1. Field of Invention:
This invention relates generally to tools used to manufacture precision steel parts by a grinding process. In particular, it relates to tools for reforming and reconditioning an abrasive wheel which in turn imparts dimensional characteristics to a part piece of steel or of other hard material being precision ground by the abrasive wheel
2. Description of the Prior Art
A rotary dressing tool is a cylindrical wheel whose periphery across the axial plane is profiled such that upon rotational contact with an abrasive wheel, the perimeter surface of the abrasive wheel will conform to the shape of the rotary dressing tool. The shape of the rotary dressing tool is manufactured to the geometric specification standard of a given part piece desired by a customer. After contact with the rotary dressing tool, the abrasive wheel is conditioned for utilization as a machining medium for production in quantity of the desired part piece.
Surprisingly, natural diamonds are not efficient in directly cutting profiles in part piece of steel. However, diamonds can be used effectively to impart intricate profiles to an abrasive (grit) wheel which in turn is very efficient in cutting a desired profile in the steel part piece. Conventional diamond dressing tools normally afford between 12,000 and 70,000 dresses before requiring return to the tool manufacturer for reconditioning the tool. The present invention utilizes not only randomly dispersed natural or synthetic diamond particles but preformed polycrystalline diamond segments as well. The segments are symmetrically or randomly placed about the periphery of the rotary dressing tool, in addition to the dispersed diamond particles, to enhance the operational life of the tool. Tests of the present invention have revealed a three-fold increase of dressing capacity, producing as many as 207,000 dresses before reconditioning was required.

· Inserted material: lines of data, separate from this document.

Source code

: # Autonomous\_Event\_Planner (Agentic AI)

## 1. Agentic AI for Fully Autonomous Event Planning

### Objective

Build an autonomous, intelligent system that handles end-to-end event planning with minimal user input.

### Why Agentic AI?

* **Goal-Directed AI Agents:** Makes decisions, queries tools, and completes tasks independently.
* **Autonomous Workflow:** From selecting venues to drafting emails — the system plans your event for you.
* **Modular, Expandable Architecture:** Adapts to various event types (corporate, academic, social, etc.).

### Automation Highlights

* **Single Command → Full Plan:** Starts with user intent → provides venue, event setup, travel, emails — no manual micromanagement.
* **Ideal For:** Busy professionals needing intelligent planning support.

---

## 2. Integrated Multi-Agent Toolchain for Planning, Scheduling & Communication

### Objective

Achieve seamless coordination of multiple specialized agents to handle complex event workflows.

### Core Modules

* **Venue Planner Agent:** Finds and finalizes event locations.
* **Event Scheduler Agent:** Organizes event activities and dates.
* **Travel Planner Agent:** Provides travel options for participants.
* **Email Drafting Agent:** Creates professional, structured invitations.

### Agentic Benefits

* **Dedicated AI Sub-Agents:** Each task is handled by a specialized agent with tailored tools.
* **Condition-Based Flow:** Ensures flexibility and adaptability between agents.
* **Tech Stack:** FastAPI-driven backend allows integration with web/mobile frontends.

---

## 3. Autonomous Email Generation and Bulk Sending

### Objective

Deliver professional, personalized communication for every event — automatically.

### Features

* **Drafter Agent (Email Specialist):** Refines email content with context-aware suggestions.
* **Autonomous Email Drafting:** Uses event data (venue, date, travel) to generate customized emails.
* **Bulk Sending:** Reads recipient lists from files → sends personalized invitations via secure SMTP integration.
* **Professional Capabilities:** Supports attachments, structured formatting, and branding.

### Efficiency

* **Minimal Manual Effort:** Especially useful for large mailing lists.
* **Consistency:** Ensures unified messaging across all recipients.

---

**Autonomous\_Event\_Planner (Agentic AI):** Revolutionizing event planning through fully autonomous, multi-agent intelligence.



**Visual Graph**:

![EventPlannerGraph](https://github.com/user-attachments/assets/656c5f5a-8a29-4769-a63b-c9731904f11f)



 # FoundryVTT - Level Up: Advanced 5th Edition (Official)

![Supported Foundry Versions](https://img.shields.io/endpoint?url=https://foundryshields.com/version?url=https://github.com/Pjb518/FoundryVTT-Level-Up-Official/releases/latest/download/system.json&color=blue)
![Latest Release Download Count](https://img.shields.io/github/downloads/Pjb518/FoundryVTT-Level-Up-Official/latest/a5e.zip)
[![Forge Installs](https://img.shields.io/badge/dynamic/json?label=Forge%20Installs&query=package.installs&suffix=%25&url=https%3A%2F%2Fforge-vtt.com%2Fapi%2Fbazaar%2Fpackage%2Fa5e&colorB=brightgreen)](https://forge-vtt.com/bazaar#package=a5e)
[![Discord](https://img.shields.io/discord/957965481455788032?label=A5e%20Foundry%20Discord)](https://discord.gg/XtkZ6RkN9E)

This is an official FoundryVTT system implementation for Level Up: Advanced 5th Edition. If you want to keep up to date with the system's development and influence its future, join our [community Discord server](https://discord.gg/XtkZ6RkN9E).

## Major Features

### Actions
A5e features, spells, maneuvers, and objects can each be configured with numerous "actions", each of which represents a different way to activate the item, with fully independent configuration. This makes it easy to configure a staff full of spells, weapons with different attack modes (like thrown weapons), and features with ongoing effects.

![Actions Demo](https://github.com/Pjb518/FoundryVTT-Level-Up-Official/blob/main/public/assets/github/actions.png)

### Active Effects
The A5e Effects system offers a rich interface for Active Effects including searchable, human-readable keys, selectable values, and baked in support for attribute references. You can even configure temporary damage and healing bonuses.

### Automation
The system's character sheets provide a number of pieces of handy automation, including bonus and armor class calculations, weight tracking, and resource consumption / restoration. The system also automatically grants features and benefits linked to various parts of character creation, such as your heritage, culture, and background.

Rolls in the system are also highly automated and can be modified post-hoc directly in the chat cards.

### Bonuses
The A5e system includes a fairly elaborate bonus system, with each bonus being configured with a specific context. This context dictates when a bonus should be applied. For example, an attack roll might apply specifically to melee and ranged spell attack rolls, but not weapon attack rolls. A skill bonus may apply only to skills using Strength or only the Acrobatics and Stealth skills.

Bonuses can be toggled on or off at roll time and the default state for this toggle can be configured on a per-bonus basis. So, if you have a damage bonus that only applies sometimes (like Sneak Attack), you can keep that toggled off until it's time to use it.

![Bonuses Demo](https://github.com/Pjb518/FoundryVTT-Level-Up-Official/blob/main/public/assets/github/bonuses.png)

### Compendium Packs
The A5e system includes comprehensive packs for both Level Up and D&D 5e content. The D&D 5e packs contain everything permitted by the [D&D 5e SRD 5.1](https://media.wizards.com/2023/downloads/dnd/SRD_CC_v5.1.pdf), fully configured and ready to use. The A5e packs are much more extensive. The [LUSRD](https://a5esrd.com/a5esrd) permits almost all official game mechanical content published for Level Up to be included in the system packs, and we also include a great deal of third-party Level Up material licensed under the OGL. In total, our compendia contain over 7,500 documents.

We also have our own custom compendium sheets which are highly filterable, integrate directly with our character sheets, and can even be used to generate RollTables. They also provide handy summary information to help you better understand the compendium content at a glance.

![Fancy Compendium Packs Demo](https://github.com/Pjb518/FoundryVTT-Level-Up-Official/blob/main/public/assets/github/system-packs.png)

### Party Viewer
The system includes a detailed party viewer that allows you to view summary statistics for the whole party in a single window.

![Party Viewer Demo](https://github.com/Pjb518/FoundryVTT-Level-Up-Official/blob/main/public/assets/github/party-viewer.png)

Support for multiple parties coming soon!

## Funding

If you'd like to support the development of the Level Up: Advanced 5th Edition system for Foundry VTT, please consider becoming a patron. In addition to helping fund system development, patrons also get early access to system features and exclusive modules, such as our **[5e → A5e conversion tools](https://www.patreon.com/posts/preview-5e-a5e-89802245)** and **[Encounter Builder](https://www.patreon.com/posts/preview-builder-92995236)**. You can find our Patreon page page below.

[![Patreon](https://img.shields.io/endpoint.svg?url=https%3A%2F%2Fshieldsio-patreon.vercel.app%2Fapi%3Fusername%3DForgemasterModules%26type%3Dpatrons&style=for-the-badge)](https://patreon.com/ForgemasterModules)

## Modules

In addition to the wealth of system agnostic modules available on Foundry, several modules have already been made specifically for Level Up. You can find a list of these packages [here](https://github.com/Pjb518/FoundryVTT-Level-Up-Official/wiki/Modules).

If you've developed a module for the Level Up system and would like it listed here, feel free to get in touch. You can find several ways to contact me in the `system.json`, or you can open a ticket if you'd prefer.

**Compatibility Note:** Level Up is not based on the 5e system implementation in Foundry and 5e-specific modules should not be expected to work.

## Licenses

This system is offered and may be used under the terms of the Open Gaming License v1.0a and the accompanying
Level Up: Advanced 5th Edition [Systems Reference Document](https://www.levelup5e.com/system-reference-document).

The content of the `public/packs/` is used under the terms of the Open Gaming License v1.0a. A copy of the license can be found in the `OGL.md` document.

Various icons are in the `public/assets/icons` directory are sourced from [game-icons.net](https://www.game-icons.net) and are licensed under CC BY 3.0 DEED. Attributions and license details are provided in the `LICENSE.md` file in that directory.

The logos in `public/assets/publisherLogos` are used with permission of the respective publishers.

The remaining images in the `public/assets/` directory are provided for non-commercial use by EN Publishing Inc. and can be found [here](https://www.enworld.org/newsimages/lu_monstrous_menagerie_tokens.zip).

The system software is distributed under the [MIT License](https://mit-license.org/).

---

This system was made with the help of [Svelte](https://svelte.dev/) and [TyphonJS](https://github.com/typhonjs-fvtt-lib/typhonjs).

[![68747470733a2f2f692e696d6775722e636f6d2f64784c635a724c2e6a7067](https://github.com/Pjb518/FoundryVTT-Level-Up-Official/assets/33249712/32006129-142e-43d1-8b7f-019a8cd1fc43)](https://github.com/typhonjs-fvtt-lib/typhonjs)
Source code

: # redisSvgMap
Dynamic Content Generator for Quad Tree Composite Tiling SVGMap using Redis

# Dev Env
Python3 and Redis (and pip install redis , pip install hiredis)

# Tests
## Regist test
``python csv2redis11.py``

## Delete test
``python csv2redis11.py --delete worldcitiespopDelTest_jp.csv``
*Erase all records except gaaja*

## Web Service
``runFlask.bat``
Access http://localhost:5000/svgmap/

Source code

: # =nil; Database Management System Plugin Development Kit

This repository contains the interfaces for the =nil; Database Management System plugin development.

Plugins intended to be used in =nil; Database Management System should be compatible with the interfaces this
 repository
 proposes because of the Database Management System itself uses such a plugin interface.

Historically, two methods have been used to manufacture rotary dressing tools: (a) powdered metal sintered to hardness as a tool and (b) electroforming. Powered metal tools, although offering high resistance to abrasive actions of a grinding wheel, have serious limitations. Using such tools you cannot produce radii smaller than 0.005 inches. Thus, you cannot produce the intricate forms often required by the specifications of the customer. Also the use of the powdered metal tools depends upon the availability of suitable diamond reenforcements. You must use natural diamond reenforcements due to the sintering temperatures to which these tools are subjected during their manufacturing process.
On the other hand, rotary dressing tools manufactured by the electroforming process, where the diamond particles are electrically deposited on a nickel alloy trueing wheel, can be produced with extremely fine radii and very intricate geometries. However, smaller diamond particles must be used and the nickel alloy matrix holding the diamonds is less abrasive resistant to the abrasive wheel than the sintered powdered metal dressing tool. The latter considerations, of course, shorten the operational life of the dressing tool. Also, it is difficult to use natural diamond reenforcements because the irregular shape of natural diamond reenforcements does not facilitate the proper placement of the diamonds required for intricate cutting patterns.
The present invention addresses the problems of the prior art and combines the advantages of electroformed dressing tools with the enhanced abrasive resistance offered by the use of polycrystalline synthetic diamond segments. Also, the use of the segments permits the tool to be pre-profiled by a traveling wire e.d.m. (electrical discharge machine) to accommodate the most demanding and intricate grinding patterns.